##### Recorded data #####
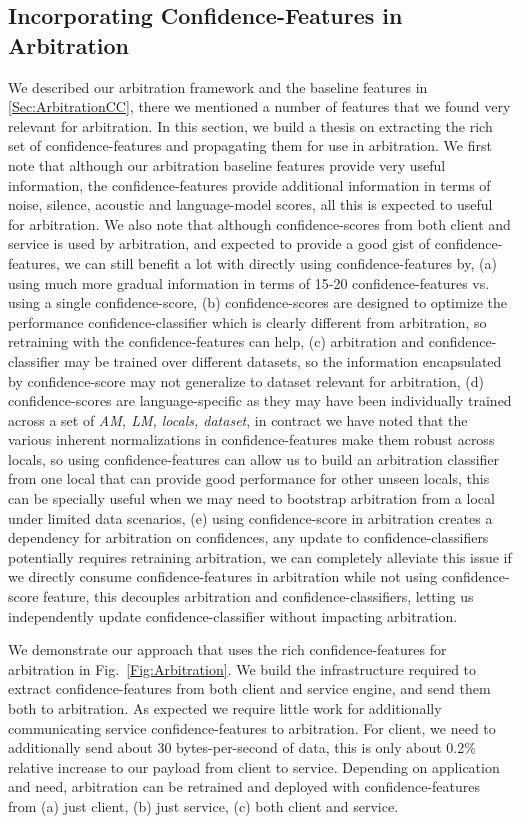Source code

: \subsection{Incorporating Confidence-Features in Arbitration}
We described our arbitration framework and the baseline features in \ref{Sec:ArbitrationCC}, there we mentioned a number of features that we found very relevant for arbitration. In this section, we build a thesis on extracting the rich set of confidence-features and propagating them for use in arbitration. We first note that although our arbitration baseline features provide very useful information, the confidence-features provide additional information in terms of noise, silence, acoustic and language-model scores, all this is expected to useful for arbitration. We also note that although confidence-scores from both client and service is used by arbitration, and expected to provide a good gist of confidence-features, we can still benefit a lot with directly using confidence-features by, (a) using much more gradual information in terms of 15-20 confidence-features vs. using a single confidence-score, (b) confidence-scores are designed to optimize the performance confidence-classifier which is clearly different from arbitration, so retraining with the confidence-features can help, (c) arbitration and confidence-classifier may be trained over different datasets, so the information encapsulated by confidence-score may not generalize to dataset relevant for arbitration, (d) confidence-scores are language-specific as they may have been individually trained across a set of \emph{AM, LM, locals, dataset}, in contract we have noted that the various inherent normalizations in confidence-features make them robust across locals, so using confidence-features can allow us to build an arbitration classifier from one local that can provide good performance for other unseen locals, this can be specially useful when we may need to bootstrap arbitration from a local under limited data scenarios, (e) using confidence-score in arbitration creates a dependency for arbitration on confidences, any update to confidence-classifiers potentially requires retraining arbitration, we can completely alleviate this issue if we directly consume confidence-features in arbitration while not using confidence-score feature, this decouples arbitration and confidence-classifiers, letting us independently update confidence-classifier without impacting arbitration.

We demonstrate our approach that uses the rich confidence-features for arbitration in Fig.~\ref{Fig:Arbitration}. We build the infrastructure required to extract confidence-features from both client and service engine, and send them both to arbitration. As expected we require little work for additionally communicating service confidence-features to arbitration. For client, we need to additionally send about 30 bytes-per-second of data, this is only about 0.2\% relative increase to our payload from client to service. Depending on application and need, arbitration can be retrained and deployed with confidence-features from (a) just client, (b) just service, (c) both client and service. 

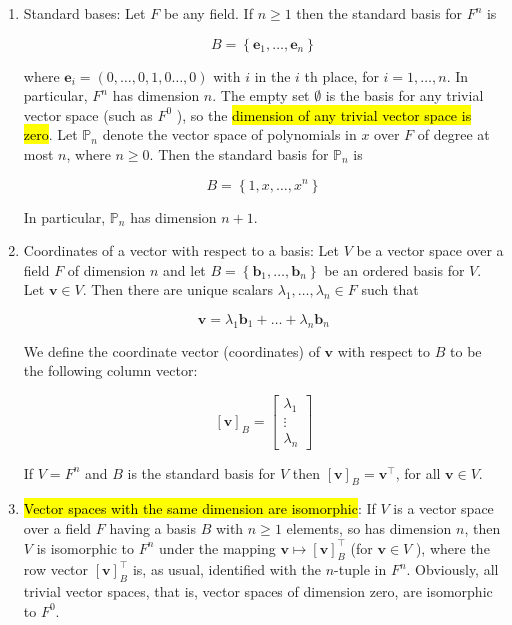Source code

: \documentclass{article}
\begin{document}
\begin{enumerate}
        \item Standard bases: Let $F$ be any field. If $n \geq 1$ then the standard basis for $F^{n}$ is

        $$
        B=\left\{\mathbf{e}_{1}, \ldots, \mathbf{e}_{n}\right\}
        $$

        where $\mathbf{e}_{i}=(0, \ldots, 0,1,0 \ldots, 0)$ with $i$ in the $i$ th place, for $i=1, \ldots, n$. In particular, $F^{n}$ has dimension $n$. The empty set $\emptyset$ is the basis for any trivial vector space (such as $F^{0}$ ), so the \hl{dimension of any trivial vector space is zero}. Let $\mathbb{P}_{n}$ denote the vector space of polynomials in $x$ over $F$ of degree at most $n$, where $n \geq 0$. Then the standard basis for $\mathbb{P}_{n}$ is

        $$
        B=\left\{1, x, \ldots, x^{n}\right\}
        $$

        In particular, $\mathbb{P}_{n}$ has dimension $n+1$.\\
        
        \item Coordinates of a vector with respect to a basis: Let $V$ be a vector space over a field $F$ of dimension $n$ and let $B=\left\{\mathbf{b}_{1}, \ldots, \mathbf{b}_{n}\right\}$ be an ordered basis for $V$. Let $\mathbf{v} \in V$. Then there are unique scalars $\lambda_{1}, \ldots, \lambda_{n} \in F$ such that

        $$
        \mathbf{v}=\lambda_{1} \mathbf{b}_{1}+\ldots+\lambda_{n} \mathbf{b}_{n}
        $$

        We define the coordinate vector (coordinates) of $\mathbf{v}$ with respect to $B$ to be the following column vector:

        $$
        [\mathbf{v}]_{B}=\left[\begin{array}{c}
        \lambda_{1} \\
        \vdots \\
        \lambda_{n}
        \end{array}\right]
        $$

        If $V=F^{n}$ and $B$ is the standard basis for $V$ then $[\mathbf{v}]_{B}=\mathbf{v}^{\top}$, for all $\mathbf{v} \in V$.

        \item \hl{Vector spaces with the same dimension are isomorphic}: If $V$ is a vector space over a field $F$ having a basis $B$ with $n \geq 1$ elements, so has dimension $n$, then $V$ is isomorphic to $F^{n}$ under the mapping $\mathbf{v} \mapsto[\mathbf{v}]_{B}^{\top}$ (for $\mathbf{v} \in V$ ), where the row vector $[\mathbf{v}]_{B}^{\top}$ is, as usual, identified with the $n$-tuple in $F^{n}$. Obviously, all trivial vector spaces, that is, vector spaces of dimension zero, are isomorphic to $F^{0}$.


\end{enumerate}
\end{document}
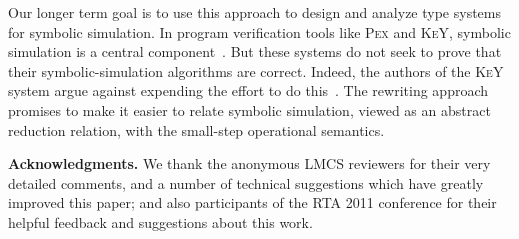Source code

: \documentclass{LMCS}
\begin{document}
Our longer term goal is to use this approach to design and analyze
type systems for symbolic simulation.  In program verification tools
like \textsc{Pex} and \textsc{KeY}, symbolic simulation is a central
component~\cite{KeyBook2007,Tillmann+2005}.  But these systems do not
seek to prove that their symbolic-simulation algorithms are correct.
Indeed, the authors of the \textsc{KeY} system argue against expending
the effort to do this~\cite{Beckert+06}.  The rewriting approach
promises to make it easier to relate symbolic simulation, viewed as an
abstract reduction relation, with the small-step operational
semantics.

\textbf{Acknowledgments.} We thank the anonymous LMCS reviewers for
their very detailed comments, and a number of technical suggestions
which have greatly improved this paper; and also participants of the
RTA 2011 conference for their helpful feedback and suggestions about
this work.
\end{document}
#####
Work order: Retype the records above line for line and exactly, omitting their pictures.

Response:
Source code

: \subsection{Incorporating Confidence-Features in Arbitration}
We described our arbitration framework and the baseline features in \ref{Sec:ArbitrationCC}, there we mentioned a number of features that we found very relevant for arbitration. In this section, we build a thesis on extracting the rich set of confidence-features and propagating them for use in arbitration. We first note that although our arbitration baseline features provide very useful information, the confidence-features provide additional information in terms of noise, silence, acoustic and language-model scores, all this is expected to useful for arbitration. We also note that although confidence-scores from both client and service is used by arbitration, and expected to provide a good gist of confidence-features, we can still benefit a lot with directly using confidence-features by, (a) using much more gradual information in terms of 15-20 confidence-features vs. using a single confidence-score, (b) confidence-scores are designed to optimize the performance confidence-classifier which is clearly different from arbitration, so retraining with the confidence-features can help, (c) arbitration and confidence-classifier may be trained over different datasets, so the information encapsulated by confidence-score may not generalize to dataset relevant for arbitration, (d) confidence-scores are language-specific as they may have been individually trained across a set of \emph{AM, LM, locals, dataset}, in contract we have noted that the various inherent normalizations in confidence-features make them robust across locals, so using confidence-features can allow us to build an arbitration classifier from one local that can provide good performance for other unseen locals, this can be specially useful when we may need to bootstrap arbitration from a local under limited data scenarios, (e) using confidence-score in arbitration creates a dependency for arbitration on confidences, any update to confidence-classifiers potentially requires retraining arbitration, we can completely alleviate this issue if we directly consume confidence-features in arbitration while not using confidence-score feature, this decouples arbitration and confidence-classifiers, letting us independently update confidence-classifier without impacting arbitration.

We demonstrate our approach that uses the rich confidence-features for arbitration in Fig.~\ref{Fig:Arbitration}. We build the infrastructure required to extract confidence-features from both client and service engine, and send them both to arbitration. As expected we require little work for additionally communicating service confidence-features to arbitration. For client, we need to additionally send about 30 bytes-per-second of data, this is only about 0.2\% relative increase to our payload from client to service. Depending on application and need, arbitration can be retrained and deployed with confidence-features from (a) just client, (b) just service, (c) both client and service. 

Source code

: \documentclass{article}
\begin{document}
\begin{enumerate}
        \item Standard bases: Let $F$ be any field. If $n \geq 1$ then the standard basis for $F^{n}$ is

        $$
        B=\left\{\mathbf{e}_{1}, \ldots, \mathbf{e}_{n}\right\}
        $$

        where $\mathbf{e}_{i}=(0, \ldots, 0,1,0 \ldots, 0)$ with $i$ in the $i$ th place, for $i=1, \ldots, n$. In particular, $F^{n}$ has dimension $n$. The empty set $\emptyset$ is the basis for any trivial vector space (such as $F^{0}$ ), so the \hl{dimension of any trivial vector space is zero}. Let $\mathbb{P}_{n}$ denote the vector space of polynomials in $x$ over $F$ of degree at most $n$, where $n \geq 0$. Then the standard basis for $\mathbb{P}_{n}$ is

        $$
        B=\left\{1, x, \ldots, x^{n}\right\}
        $$

        In particular, $\mathbb{P}_{n}$ has dimension $n+1$.\\
        
        \item Coordinates of a vector with respect to a basis: Let $V$ be a vector space over a field $F$ of dimension $n$ and let $B=\left\{\mathbf{b}_{1}, \ldots, \mathbf{b}_{n}\right\}$ be an ordered basis for $V$. Let $\mathbf{v} \in V$. Then there are unique scalars $\lambda_{1}, \ldots, \lambda_{n} \in F$ such that

        $$
        \mathbf{v}=\lambda_{1} \mathbf{b}_{1}+\ldots+\lambda_{n} \mathbf{b}_{n}
        $$

        We define the coordinate vector (coordinates) of $\mathbf{v}$ with respect to $B$ to be the following column vector:

        $$
        [\mathbf{v}]_{B}=\left[\begin{array}{c}
        \lambda_{1} \\
        \vdots \\
        \lambda_{n}
        \end{array}\right]
        $$

        If $V=F^{n}$ and $B$ is the standard basis for $V$ then $[\mathbf{v}]_{B}=\mathbf{v}^{\top}$, for all $\mathbf{v} \in V$.

        \item \hl{Vector spaces with the same dimension are isomorphic}: If $V$ is a vector space over a field $F$ having a basis $B$ with $n \geq 1$ elements, so has dimension $n$, then $V$ is isomorphic to $F^{n}$ under the mapping $\mathbf{v} \mapsto[\mathbf{v}]_{B}^{\top}$ (for $\mathbf{v} \in V$ ), where the row vector $[\mathbf{v}]_{B}^{\top}$ is, as usual, identified with the $n$-tuple in $F^{n}$. Obviously, all trivial vector spaces, that is, vector spaces of dimension zero, are isomorphic to $F^{0}$.


\end{enumerate}
\end{document}
Source code

: \documentclass{LMCS}
\begin{document}
Our longer term goal is to use this approach to design and analyze
type systems for symbolic simulation.  In program verification tools
like \textsc{Pex} and \textsc{KeY}, symbolic simulation is a central
component~\cite{KeyBook2007,Tillmann+2005}.  But these systems do not
seek to prove that their symbolic-simulation algorithms are correct.
Indeed, the authors of the \textsc{KeY} system argue against expending
the effort to do this~\cite{Beckert+06}.  The rewriting approach
promises to make it easier to relate symbolic simulation, viewed as an
abstract reduction relation, with the small-step operational
semantics.

\textbf{Acknowledgments.} We thank the anonymous LMCS reviewers for
their very detailed comments, and a number of technical suggestions
which have greatly improved this paper; and also participants of the
RTA 2011 conference for their helpful feedback and suggestions about
this work.
\end{document}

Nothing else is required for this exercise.